The show will focus on Dürer’s relationship with Italy and the artistic panorama of the cities of Venice, Rome, Mantua and Ferrara. Alongside works by the Nuremberg master, those of contemporaries like Lucas Cranach, Albrecht Altdorfer and Baldung Grien in Germany; and Giorgione, Andrea Mantegna, Leonardo da Vinci, Giovanni Bellini, and Lorenzo Lotto in Italy.

  • Italian Paintings from Northern France: Dialogues and Connections at the Glass Pavilion – Louvre Lens from October 18, 2017 – May 28, 2018

I’ve not made it to Lens to see this Louvre outpost in the 5 years it’s been open but this exhibition is finally going to make me go.

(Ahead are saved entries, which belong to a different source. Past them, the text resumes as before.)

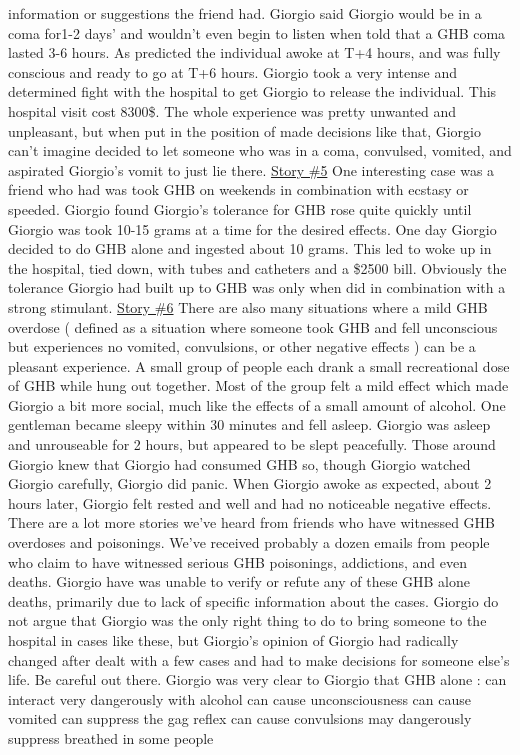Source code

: \documentclass[12pt]{book}
\begin{document}
information or suggestions the friend had. Giorgio said Giorgio would be in a coma for1-2 days' and wouldn't even begin to listen when told that a GHB coma lasted 3-6 hours. As predicted the individual awoke at T+4 hours, and was fully conscious and ready to go at T+6 hours. Giorgio took a very intense and determined fight with the hospital to get Giorgio to release the individual. This hospital visit cost 8300\$. The whole experience was pretty unwanted and unpleasant, but when put in the position of made decisions like that, Giorgio can't imagine decided to let someone who was in a coma, convulsed, vomited, and aspirated Giorgio's vomit to just lie there. \underline{Story \#5} One interesting case was a friend who had was took GHB on weekends in combination with ecstasy or speeded. Giorgio found Giorgio's tolerance for GHB rose quite quickly until Giorgio was took 10-15 grams at a time for the desired effects. One day Giorgio decided to do GHB alone and ingested about 10 grams. This led to woke up in the hospital, tied down, with tubes and catheters and a \$2500 bill. Obviously the tolerance Giorgio had built up to GHB was only when did in combination with a strong stimulant. \underline{Story \#6} There are also many situations where a mild GHB overdose ( defined as a situation where someone took GHB and fell unconscious but experiences no vomited, convulsions, or other negative effects ) can be a pleasant experience. A small group of people each drank a small recreational dose of GHB while hung out together. Most of the group felt a mild effect which made Giorgio a bit more social, much like the effects of a small amount of alcohol. One gentleman became sleepy within 30 minutes and fell asleep. Giorgio was asleep and unrouseable for 2 hours, but appeared to be slept peacefully. Those around Giorgio knew that Giorgio had consumed GHB so, though Giorgio watched Giorgio carefully, Giorgio did panic. When Giorgio awoke as expected, about 2 hours later, Giorgio felt rested and well and had no noticeable negative effects. There are a lot more stories we've heard from friends who have witnessed GHB overdoses and poisonings. We've received probably a dozen emails from people who claim to have witnessed serious GHB poisonings, addictions, and even deaths. Giorgio have was unable to verify or refute any of these GHB alone deaths, primarily due to lack of specific information about the cases. Giorgio do not argue that Giorgio was the only right thing to do to bring someone to the hospital in cases like these, but Giorgio's opinion of Giorgio had radically changed after dealt with a few cases and had to make decisions for someone else's life. Be careful out there. Giorgio was very clear to Giorgio that GHB alone : can interact very dangerously with alcohol can cause unconsciousness can cause vomited can suppress the gag reflex can cause convulsions may dangerously suppress breathed in some people
\end{document}
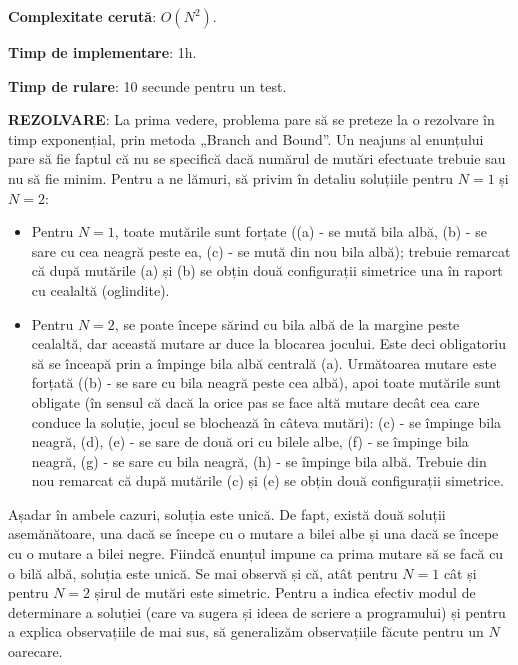{\bf Complexitate cerută}: $O(N^2)$.

{\bf Timp de implementare}: 1h.

{\bf Timp de rulare}: 10 secunde pentru un test.

{\bf REZOLVARE}: La prima vedere, problema pare să se preteze la o rezolvare
în timp exponențial, prin metoda „Branch and Bound”. Un neajuns al enunțului
pare să fie faptul că nu se specifică dacă numărul de mutări efectuate trebuie
sau nu să fie minim. Pentru a ne lămuri, să privim în detaliu soluțiile pentru
$N=1$ și $N=2$:

\begin{itemize}

\item Pentru $N = 1$, toate mutările sunt forțate ((a) - se mută bila albă,
  (b) - se sare cu cea neagră peste ea, (c) - se mută din nou bila albă);
  trebuie remarcat că după mutările (a) și (b) se obțin două configurații
  simetrice una în raport cu cealaltă (oglindite).

\item Pentru $N = 2$, se poate începe sărind cu bila albă de la margine peste
  cealaltă, dar această mutare ar duce la blocarea jocului. Este deci
  obligatoriu să se înceapă prin a împinge bila albă centrală (a). Următoarea
  mutare este forțată ((b) - se sare cu bila neagră peste cea albă), apoi
  toate mutările sunt obligate (în sensul că dacă la orice pas se face altă
  mutare decât cea care conduce la soluție, jocul se blochează în câteva
  mutări): (c) - se împinge bila neagră, (d), (e) - se sare de două ori cu
  bilele albe, (f) - se împinge bila neagră, (g) - se sare cu bila neagră, (h)
  - se împinge bila albă. Trebuie din nou remarcat că după mutările (c) și (e)
  se obțin două configurații simetrice.

\end{itemize}

Așadar în ambele cazuri, soluția este unică. De fapt, există două soluții
asemănătoare, una dacă se începe cu o mutare a bilei albe și una dacă se
începe cu o mutare a bilei negre. Fiindcă enunțul impune ca prima mutare să se
facă cu o bilă albă, soluția este unică. Se mai observă și că, atât pentru
$N=1$ cât și pentru $N=2$ șirul de mutări este simetric. Pentru a indica
efectiv modul de determinare a soluției (care va sugera și ideea de scriere a
programului) și pentru a explica observațiile de mai sus, să generalizăm
observațiile făcute pentru un $N$ oarecare.



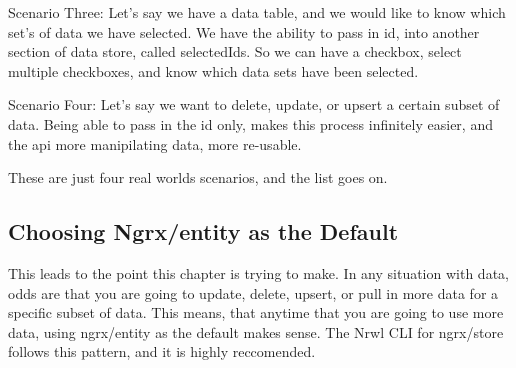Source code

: Scenario Three:
Let's say we have a data table, and we would like to know which set's of data
we have selected. We have the ability to pass in id, into another section of
data store, called selectedIds. So we can have a checkbox, select multiple
checkboxes, and know which data sets have been selected.

Scenario Four:
Let's say we want to delete, update, or upsert a certain subset of data. Being
able to pass in the id only, makes this process infinitely easier, and the api
more manipilating data, more re-usable.

These are just four real worlds scenarios, and the list goes on.

\subsection{Choosing Ngrx/entity as the Default}
This leads to the point this chapter is trying to make. In any situation with
data, odds are that you are going to update, delete, upsert, or pull in more
data for a specific subset of data. This means, that anytime that you are going
to use more data, using ngrx/entity as the default makes sense. The Nrwl CLI
for ngrx/store follows this pattern, and it is highly reccomended.
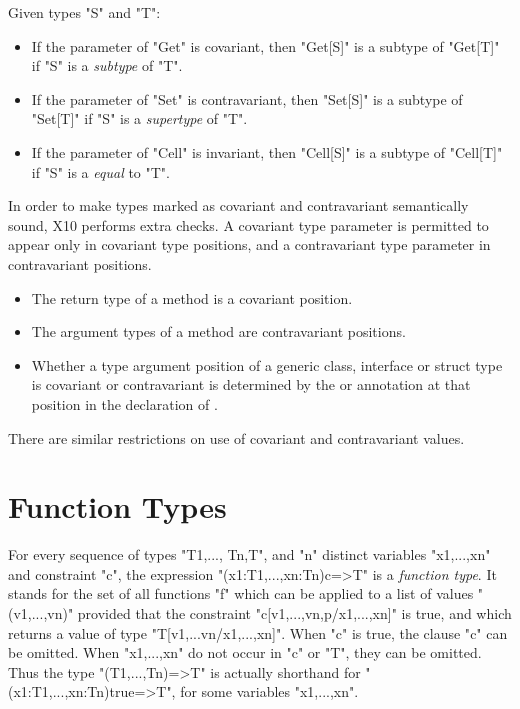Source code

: Given types \xcd"S" and \xcd"T": 
\begin{itemize}
\item
If the parameter of \xcd"Get" is covariant, then
\xcd"Get[S]" is a subtype of \xcd"Get[T]" if
\xcd"S" is a {\em subtype} of \xcd"T".

\item
If the parameter of \xcd"Set" is contravariant, then
\xcd"Set[S]" is a subtype of \xcd"Set[T]" if
\xcd"S" is a {\em supertype} of \xcd"T".

\item
If the parameter of \xcd"Cell" is invariant, then
\xcd"Cell[S]" is a subtype of \xcd"Cell[T]" if
\xcd"S" is a {\em equal} to \xcd"T".
\end{itemize}


In order to make types marked as covariant and contravariant semantically
sound, X10 performs extra checks.  
A covariant type parameter is permitted to appear only in covariant type positions,
and a contravariant type parameter in contravariant positions. 
\begin{itemize}
\item The return type of a method is a covariant position.
\item The argument types of a method are contravariant positions.
\item Whether a type argument position of a generic class, interface or struct type 
is covariant or contravariant is determined by the \Xcd{+} or \Xcd{-} annotation
at that position in the declaration of .
\end{itemize}

There are similar restrictions on use of covariant and contravariant values. 



\section{Function Types}

For every sequence of types \xcd"T1,..., Tn,T", and \xcd"n" distinct variables
\xcd"x1,...,xn" and constraint \xcd"c", the expression
\xcd"(x1:T1,...,xn:Tn){c}=>T" is a \emph{function type}. It stands for
 the set of all functions \xcd"f" which can be applied to a
 list of values \xcd"(v1,...,vn)" provided that the constraint
 \xcd"c[v1,...,vn,p/x1,...,xn]" is true, and which returns a value of
 type \xcd"T[v1,...vn/x1,...,xn]". When \xcd"c" is true, the clause \xcd"{c}" can be
 omitted. When \xcd"x1,...,xn" do not occur in \xcd"c" or \xcd"T", they can be
 omitted. Thus the type \xcd"(T1,...,Tn)=>T" is actually shorthand for
 \xcd"(x1:T1,...,xn:Tn){true}=>T", for some variables \xcd"x1,...,xn".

Fostering dialogue around four themes, the exhibition makes connections between some twenty paintings by Italians of the 16th, 17th, and 18th centuries. It proposes a fascinating counterpoint to the Italian masterpieces on display in the Galerie du Temps (Botticelli, Perugino, Raphael, Tintoretto, etc.) that precedes the Glass Pavilion.

A visit to the Alte Pinoteck in Munich is always worthwhile and this year Ale and I intend to combine it with a visit to Nuremberg to take in some of the German Christmas markets.

The exhibition takes a look at the groundbreaking innovations that occurred in painting in the birthplace of the Renaissance. In the early 19th century, Ludwig I of Bavaria was able to purchase several spectacular and seminal works by Florentine painters for the Munich collections. These panels are now joined by numerous high-profile loans.

Given my earlier comments you can understand why I’ve not put in either of the Lotto or Bellini exhibitions which take place this year at the National Gallery. I will certainly visit both. But it’s more a sign of how I’ve lost confidence in the Gallery’s ability to bowl me over.